PROBLEM DETAILS :: Across all the entries below, count each line that holds "used" and report the figure only.

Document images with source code
########################################
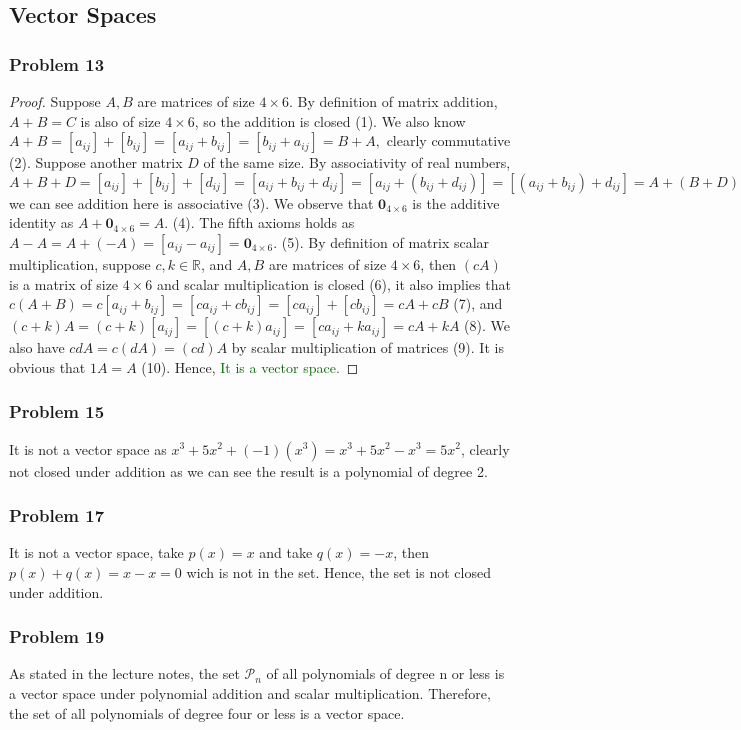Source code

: \documentclass[a4paper,12pt]{article}
\begin{document}
\subsection{Vector Spaces}
\subsubsection*{Problem 13}
\begin{proof}
 Suppose $A,B$ are matrices of size $4 \times 6$. By definition of matrix addition, $A+B=C$ is also of size $4\times 6$, so the addition is closed (1). We also know $A+B=[a_{ij}]+[b_{ij}]=[a_{ij}+b_{ij}]=[b_{ij}+a_{ij}]=B+A,$ clearly commutative (2). Suppose another matrix $D$ of the same size. By associativity of real numbers, $A+B+D=[a_{ij}]+[b_{ij}]+[d_{ij}]=[a_{ij}+b_{ij}+d_{ij}]=[a_{ij}+(b_{ij}+d_{ij})]=[(a_{ij}+b_{ij})+d_{ij}]=A+(B+D)=(A+B)+D,$ we can see addition here is associative (3). We observe that $\textbf{0}_{4\times 6}$ is the additive identity as $A+\textbf{0}_{4\times 6}=A$. (4). The fifth axioms holds as $A-A=A+(-A)=[a_{ij}-a_{ij}]=\textbf{0}_{4\times 6}.$ (5). By definition of matrix scalar multiplication, suppose $c,k \in \mathbb{R}$, and $A,B$ are matrices of size $4 \times 6$, then $(cA)$ is a matrix of size $4 \times 6$ and scalar multiplication is closed (6), it also implies that $c(A+B)=c[a_{ij}+b_{ij}]=[ca_{ij}+cb_{ij}]=[ca_{ij}]+[cb_{ij}]=cA+cB$ (7), and $(c+k)A=(c+k)[a_{ij}]=[(c+k)a_{ij}]=[ca_{ij}+ka_{ij}]=cA+kA$ (8). We also have $cdA=c(dA)=(cd)A$ by scalar multiplication of matrices (9). It is obvious that $1A=A$ (10). Hence, \textcolor{darkgreen}{It is a vector space.}   
\end{proof}
\subsubsection*{Problem 15}
It is not a vector space as $x^3+5x^2+(-1)(x^3)=x^3+5x^2-x^3=5x^2$, clearly not closed under addition as we can see the result is a polynomial of degree 2.
\subsubsection*{Problem 17}
It is not a vector space, take $p(x)=x$ and take $q(x)=-x$, then $p(x)+q(x)=x-x=0$ wich is not in the set. Hence, the set is not closed under addition.
\subsubsection*{Problem 19}
As stated in the lecture notes, the set $\mathcal{P}_n$ of all polynomials of degree n or less is a vector space under polynomial addition and scalar multiplication. Therefore, the set of all polynomials of degree four or less is a vector space.
\end{document}
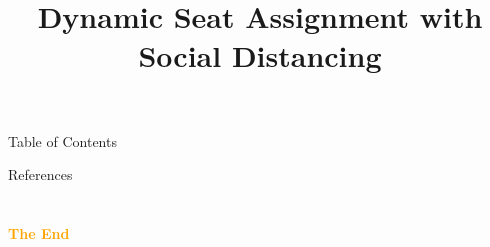 \documentclass[aspectratio=43]{beamer}
\title{Dynamic Seat Assignment with Social Distancing} %
\subtitle{}
\institute[HKUST]{
    IEDA%
    \\%
    The Hong Kong University of Science and Technology%
} %
\date{}
\begin{document}
    \frame{\titlepage}
    \begin{frame}{Table of Contents}
        \tableofcontents
    \end{frame}
    
    
    
    
    
    
    
    
    \renewcommand*{\bibfont}{\scriptsize}
    \begin{frame}{References}
        \printbibliography
    \end{frame}

    \section{}
    \begin{frame}{}
        \centering
            \Huge\bfseries
        \textcolor{orange}{The End}
    \end{frame}
\end{document}

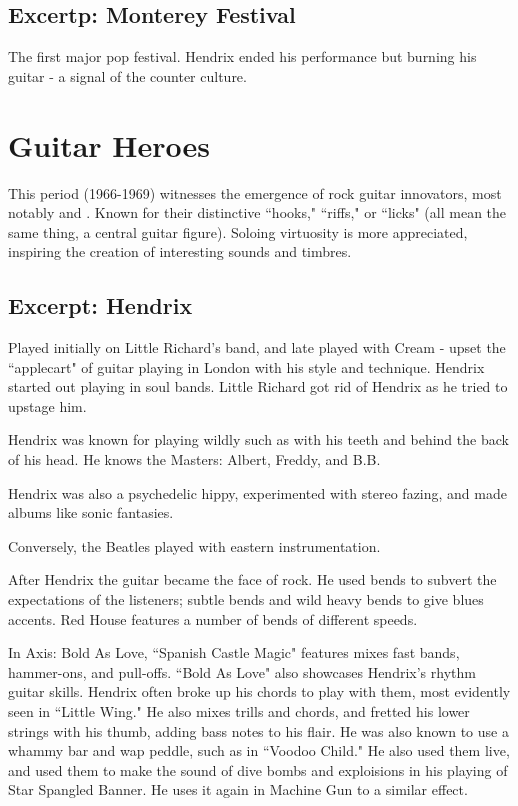 \documentclass[12pt, a4paper, twoside, openright, titlepage]{book}
\begin{document}
\subsection{Excertp: Monterey Festival}

The first major pop festival. Hendrix ended his performance but burning his guitar - a signal of the counter culture.


\section{Guitar Heroes}

This period (1966-1969) witnesses the emergence of rock guitar innovators, most notably  and . Known for their distinctive ``hooks," ``riffs," or ``licks" (all mean the same thing, a central guitar figure). Soloing virtuosity is more appreciated, inspiring the creation of interesting sounds and timbres.


\subsection{Excerpt: Hendrix}

Played initially on Little Richard's band, and late played with Cream - upset the ``applecart" of guitar playing in London with his style and technique. Hendrix started out playing in soul bands. Little Richard got rid of Hendrix as he tried to upstage him.

Hendrix was known for playing wildly such as with his teeth and behind the back of his head. He knows the Masters: Albert, Freddy, and B.B.

Hendrix was also a psychedelic hippy, experimented with stereo fazing, and made albums like sonic fantasies.


Conversely, the Beatles played with eastern instrumentation.

After Hendrix the guitar became the face of rock. He used bends to subvert the expectations of the listeners; subtle bends and wild heavy bends to give blues accents. Red House features a number of bends of different speeds.

In Axis: Bold As Love, ``Spanish Castle Magic" features mixes fast bands, hammer-ons, and pull-offs. ``Bold As Love" also showcases Hendrix's rhythm guitar skills. Hendrix often broke up his chords to play with them, most evidently seen in ``Little Wing." He also mixes trills and chords, and fretted his lower strings with his thumb, adding bass notes to his flair. He was also known to use a whammy bar and wap peddle, such as in ``Voodoo Child." He also used them live, and used them to make the sound of dive bombs and exploisions in his playing of Star Spangled Banner. He uses it again in Machine Gun to a similar effect.
\end{document}
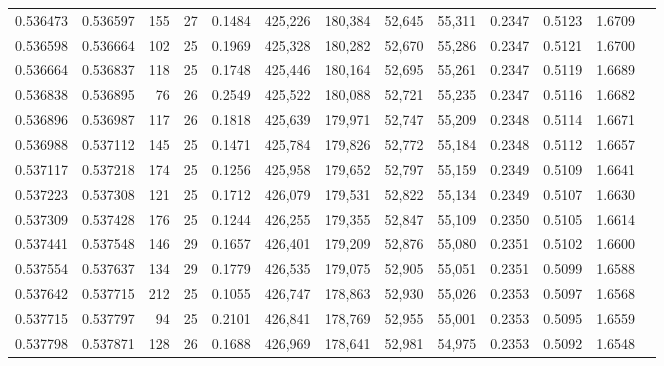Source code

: \begin{tabular}{rrrrrrrrrrrrr}
0.536473 & 0.536597 & 155 &  27 &                                     0.1484 & 425,226 & 180,384 &  52,645 &  55,311 & 0.2347 & 0.5123 & 1.6709 \\
0.536598 & 0.536664 & 102 &  25 &                                     0.1969 & 425,328 & 180,282 &  52,670 &  55,286 & 0.2347 & 0.5121 & 1.6700 \\
0.536664 & 0.536837 & 118 &  25 &                                     0.1748 & 425,446 & 180,164 &  52,695 &  55,261 & 0.2347 & 0.5119 & 1.6689 \\
0.536838 & 0.536895 &  76 &  26 &                                     0.2549 & 425,522 & 180,088 &  52,721 &  55,235 & 0.2347 & 0.5116 & 1.6682 \\
0.536896 & 0.536987 & 117 &  26 &                                     0.1818 & 425,639 & 179,971 &  52,747 &  55,209 & 0.2348 & 0.5114 & 1.6671 \\
0.536988 & 0.537112 & 145 &  25 &                                     0.1471 & 425,784 & 179,826 &  52,772 &  55,184 & 0.2348 & 0.5112 & 1.6657 \\
0.537117 & 0.537218 & 174 &  25 &                                     0.1256 & 425,958 & 179,652 &  52,797 &  55,159 & 0.2349 & 0.5109 & 1.6641 \\
0.537223 & 0.537308 & 121 &  25 &                                     0.1712 & 426,079 & 179,531 &  52,822 &  55,134 & 0.2349 & 0.5107 & 1.6630 \\
0.537309 & 0.537428 & 176 &  25 &                                     0.1244 & 426,255 & 179,355 &  52,847 &  55,109 & 0.2350 & 0.5105 & 1.6614 \\
0.537441 & 0.537548 & 146 &  29 &                                     0.1657 & 426,401 & 179,209 &  52,876 &  55,080 & 0.2351 & 0.5102 & 1.6600 \\
0.537554 & 0.537637 & 134 &  29 &                                     0.1779 & 426,535 & 179,075 &  52,905 &  55,051 & 0.2351 & 0.5099 & 1.6588 \\
0.537642 & 0.537715 & 212 &  25 &                                     0.1055 & 426,747 & 178,863 &  52,930 &  55,026 & 0.2353 & 0.5097 & 1.6568 \\
0.537715 & 0.537797 &  94 &  25 &                                     0.2101 & 426,841 & 178,769 &  52,955 &  55,001 & 0.2353 & 0.5095 & 1.6559 \\
0.537798 & 0.537871 & 128 &  26 &                                     0.1688 & 426,969 & 178,641 &  52,981 &  54,975 & 0.2353 & 0.5092 & 1.6548 \\

\end{tabular}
########################################
RESPONSE FOR THIS EXERCISE :: 2